How many PR job adverts have you seen recently that have required a ‘natural communicator’? With particular relevance to our line of work, being able to ‘connect’ with someone is probably the most crucial thing we do, other than forward features of course.

And so it was that a friend from University cornered me at a party one evening last year and persuaded me that what every school age child needed was to be shown how to speak in public , how to approach interviews with confidence and how to generally articulate their thoughts.

Within ten minutes we had formalised the idea, within half an hour we understood what we wanted to teach, and within 2 weeks we had a website and a timeline to make the ideas happen.  Such drunken ideas are rarely acted upon so effectively. Like a well executed status note, action points were actioned and Speak Up! was born.
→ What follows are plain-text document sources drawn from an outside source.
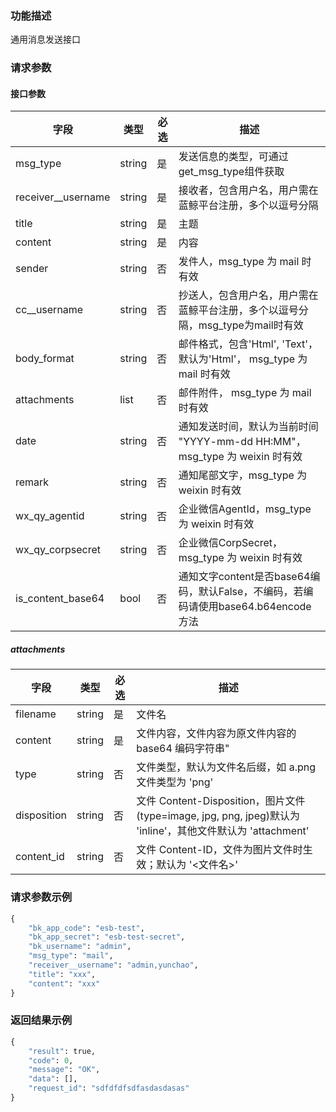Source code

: ### 功能描述

通用消息发送接口

### 请求参数

#### 接口参数

|             字段   |     类型   |必选    |  描述    |
|--------------------|------------|--------|------------|
| msg_type           |  string    | 是     | 发送信息的类型，可通过get_msg_type组件获取 |
| receiver__username |  string    | 是     | 接收者，包含用户名，用户需在蓝鲸平台注册，多个以逗号分隔 |
| title              |  string    | 是     | 主题 |
| content            |  string    | 是     | 内容  |
| sender             |  string    | 否     | 发件人，msg_type 为 mail 时有效 |
| cc__username       |  string    | 否     | 抄送人，包含用户名，用户需在蓝鲸平台注册，多个以逗号分隔，msg_type为mail时有效 |
| body_format        |  string    | 否     | 邮件格式，包含'Html', 'Text'，默认为'Html'， msg_type 为 mail 时有效 |
| attachments        |  list      | 否     | 邮件附件， msg_type 为 mail 时有效 |
| date               |  string    | 否     | 通知发送时间，默认为当前时间 "YYYY-mm-dd HH:MM"，msg_type 为 weixin 时有效 |
| remark             |  string    | 否     | 通知尾部文字，msg_type 为 weixin 时有效|
| wx_qy_agentid      |  string    | 否     | 企业微信AgentId，msg_type 为 weixin 时有效 |
| wx_qy_corpsecret   |  string    | 否     | 企业微信CorpSecret，msg_type 为 weixin 时有效 |
| is_content_base64  |  bool      | 否     | 通知文字content是否base64编码，默认False，不编码，若编码请使用base64.b64encode方法 |


##### attachments

|             字段   |     类型   |必选    |  描述    |
|--------------------|------------|--------|------------|
| filename           |  string    | 是     | 文件名 |
| content            |  string    | 是     | 文件内容，文件内容为原文件内容的 base64 编码字符串" |
| type               |  string    | 否     | 文件类型，默认为文件名后缀，如 a.png 文件类型为 'png' |
| disposition        |  string    | 否     | 文件 Content-Disposition，图片文件(type=image, jpg, png, jpeg)默认为 'inline'，其他文件默认为 'attachment'  |
| content_id         |  string    | 否     | 文件 Content-ID，文件为图片文件时生效；默认为 '<文件名>' |

### 请求参数示例

```python
{
    "bk_app_code": "esb-test",
    "bk_app_secret": "esb-test-secret",
    "bk_username": "admin",
    "msg_type": "mail",
    "receiver__username": "admin,yunchao",
    "title": "xxx",
    "content": "xxx"
}
```

### 返回结果示例

```python
{
    "result": true,
    "code": 0,
    "message": "OK",
    "data": [],
    "request_id": "sdfdfdfsdfasdasdasas"
}
```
That was September 2007. This week we are preparing for our second session in a central London academy, with six more sessions planned for the next two months.

I share all this to discuss a central core belief of the Speak Up! venture which is relevant to anyone currently working in PR– namely that anyone can speak in public, they just need to be shown how.  There is no great secret to public speaking and there is certainly no great secret to giving a great speech; practice combined with confidence as well as being able to deal with nervousness are all you need and these can all be taught.

When I was at University, I had to deliver quite a few speeches as President of the Student Union and rushing through my material was one of my main problems. It was not until a friend recommended I write SLOW DOWN in size 60 font at the top of each speech, did I actually begin to improve and crucially, relax. Having the reminder on the top of each page helped me to calm my nerves, which in turn helped me deliver the speech.

There is no excuse for communications professionals not to be adequate public speakers as so much of what we do is about performing – whether it be in an internal meeting in front of an Account Director, in a client meeting or on the phone to that ‘key’ target on your media , we are all judged on our ability to talk and to persuade.

In my experience, the best way to get better at speaking in public is to participate in, rather than just watch media training sessions for clients. Media training is expensive enough before you add your charge out rate, make best use of the time whilst someone else is paying and slap any completed sessions on your C.V.